- [What you should do]:
The response consists of the lines from the start of the material below through the line holding "- **Get Snapshot", repeated word for word and without pictures.

- [Record set]:
****

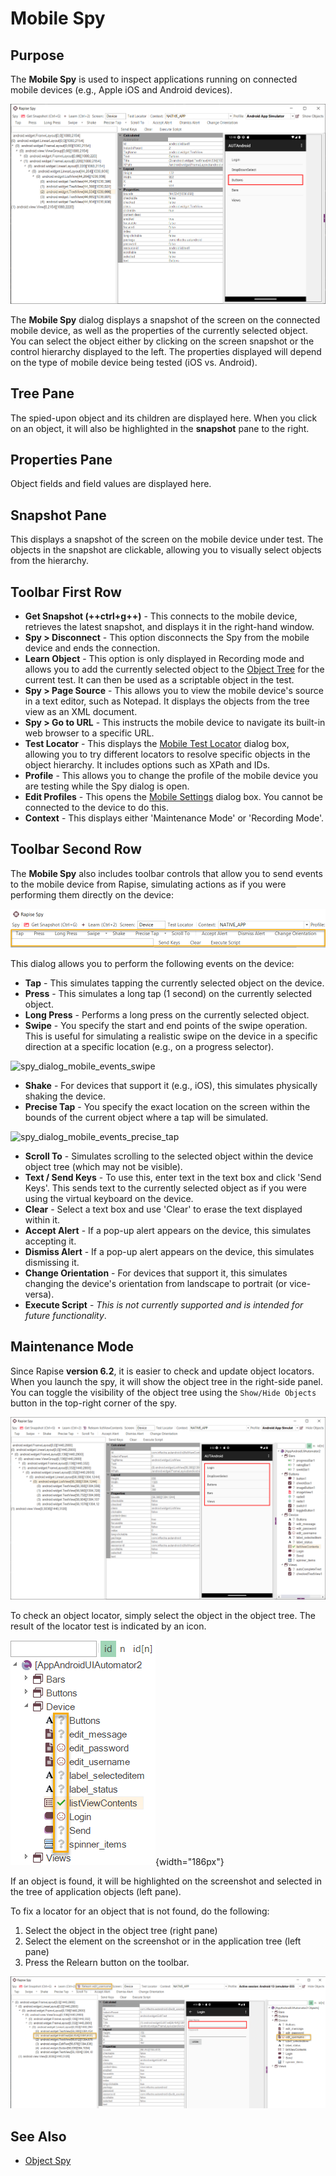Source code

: # Mobile Spy

## Purpose

The **Mobile Spy** is used to inspect applications running on connected mobile devices (e.g., Apple iOS and Android devices).

![Spy Dialog Mobile Android](./img/tutorial_mobile_testing14.png )

The **Mobile Spy** dialog displays a snapshot of the screen on the connected mobile device, as well as the properties of the currently selected object. You can select the object either by clicking on the screen snapshot or the control hierarchy displayed to the left. The properties displayed will depend on the type of mobile device being tested (iOS vs. Android).

## Tree Pane

The spied-upon object and its children are displayed here. When you click on an object, it will also be highlighted in the **snapshot** pane to the right.

## Properties Pane

Object fields and field values are displayed here.

## Snapshot Pane

This displays a snapshot of the screen on the mobile device under test. The objects in the snapshot are clickable, allowing you to visually select objects from the hierarchy.

## Toolbar First Row

- **Get Snapshot (++ctrl+g++)** - This connects to the mobile device, retrieves the latest snapshot, and displays it in the right-hand window.
- **Spy > Disconnect** - This option disconnects the Spy from the mobile device and ends the connection.
- **Learn Object** - This option is only displayed in Recording mode and allows you to add the currently selected object to the [Object Tree](object_tree.md) for the current test. It can then be used as a scriptable object in the test.
- **Spy > Page Source** - This allows you to view the mobile device's source in a text editor, such as Notepad. It displays the objects from the tree view as an XML document.
- **Spy > Go to URL** - This instructs the mobile device to navigate its built-in web browser to a specific URL.
- **Test Locator** - This displays the [Mobile Test Locator](mobile_test_locator_dialog.md) dialog box, allowing you to try different locators to resolve specific objects in the object hierarchy. It includes options such as XPath and IDs.
- **Profile** - This allows you to change the profile of the mobile device you are testing while the Spy dialog is open.
- **Edit Profiles** - This opens the [Mobile Settings](mobile_settings_dialog.md) dialog box. You cannot be connected to the device to do this.
- **Context** - This displays either 'Maintenance Mode' or 'Recording Mode'.

## Toolbar Second Row

The **Mobile Spy** also includes toolbar controls that allow you to send events to the mobile device from Rapise, simulating actions as if you were performing them directly on the device:

![ribbon\_mobile\_spy\_events](./img/tutorial_mobile_testing15.png)

This dialog allows you to perform the following events on the device:

- **Tap** - This simulates tapping the currently selected object on the device.
- **Press** - This simulates a long tap (1 second) on the currently selected object.
- **Long Press** - Performs a long press on the currently selected object.
- **Swipe** - You specify the start and end points of the swipe operation. This is useful for simulating a realistic swipe on the device in a specific direction at a specific location (e.g., on a progress selector).

 ![spy\_dialog\_mobile\_events\_swipe](./img/object_spy_mobile3.png)

- **Shake** - For devices that support it (e.g., iOS), this simulates physically shaking the device.
- **Precise Tap** - You specify the exact location on the screen within the bounds of the current object where a tap will be simulated.

![spy_dialog_mobile_events_precise_tap](./img/object_spy_mobile4.png)

- **Scroll To** - Simulates scrolling to the selected object within the device object tree (which may not be visible).
- **Text / Send Keys** - To use this, enter text in the text box and click 'Send Keys'. This sends text to the currently selected object as if you were using the virtual keyboard on the device.
- **Clear** - Select a text box and use 'Clear' to erase the text displayed within it.
- **Accept Alert** - If a pop-up alert appears on the device, this simulates accepting it.
- **Dismiss Alert** - If a pop-up alert appears on the device, this simulates dismissing it.
- **Change Orientation** - For devices that support it, this simulates changing the device's orientation from landscape to portrait (or vice-versa).
- **Execute Script** - *This is not currently supported and is intended for future functionality*.

## Maintenance Mode

Since Rapise **version 6.2**, it is easier to check and update object locators. When you launch the spy, it will show the object tree in the right-side panel. You can toggle the visibility of the object tree using the `Show/Hide Objects` button in the top-right corner of the spy.

![Mobile Spy Maintenance Mode](./img/mobile_spy_maintenance.png)

To check an object locator, simply select the object in the object tree. The result of the locator test is indicated by an icon.

![Mobile Spy Object Icons](./img/mobile_spy_object_tree_icons.png){width="186px"}

If an object is found, it will be highlighted on the screenshot and selected in the tree of application objects (left pane).

To fix a locator for an object that is not found, do the following:

1.  Select the object in the object tree (right pane)
2.  Select the element on the screenshot or in the application tree (left pane)
3.  Press the Relearn button on the toolbar.

![Mobile Spy Relearn](./img/mobile_spy_relearn.png)

## See Also

- [Object Spy](object_spy.md)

****

- [Answer for the task]:
Source code

: # Mobile Spy

## Purpose

The **Mobile Spy** is used to inspect applications running on connected mobile devices (e.g., Apple iOS and Android devices).

![Spy Dialog Mobile Android](./img/tutorial_mobile_testing14.png )

The **Mobile Spy** dialog displays a snapshot of the screen on the connected mobile device, as well as the properties of the currently selected object. You can select the object either by clicking on the screen snapshot or the control hierarchy displayed to the left. The properties displayed will depend on the type of mobile device being tested (iOS vs. Android).

## Tree Pane

The spied-upon object and its children are displayed here. When you click on an object, it will also be highlighted in the **snapshot** pane to the right.

## Properties Pane

Object fields and field values are displayed here.

## Snapshot Pane

This displays a snapshot of the screen on the mobile device under test. The objects in the snapshot are clickable, allowing you to visually select objects from the hierarchy.

## Toolbar First Row

- **Get Snapshot (++ctrl+g++)** - This connects to the mobile device, retrieves the latest snapshot, and displays it in the right-hand window.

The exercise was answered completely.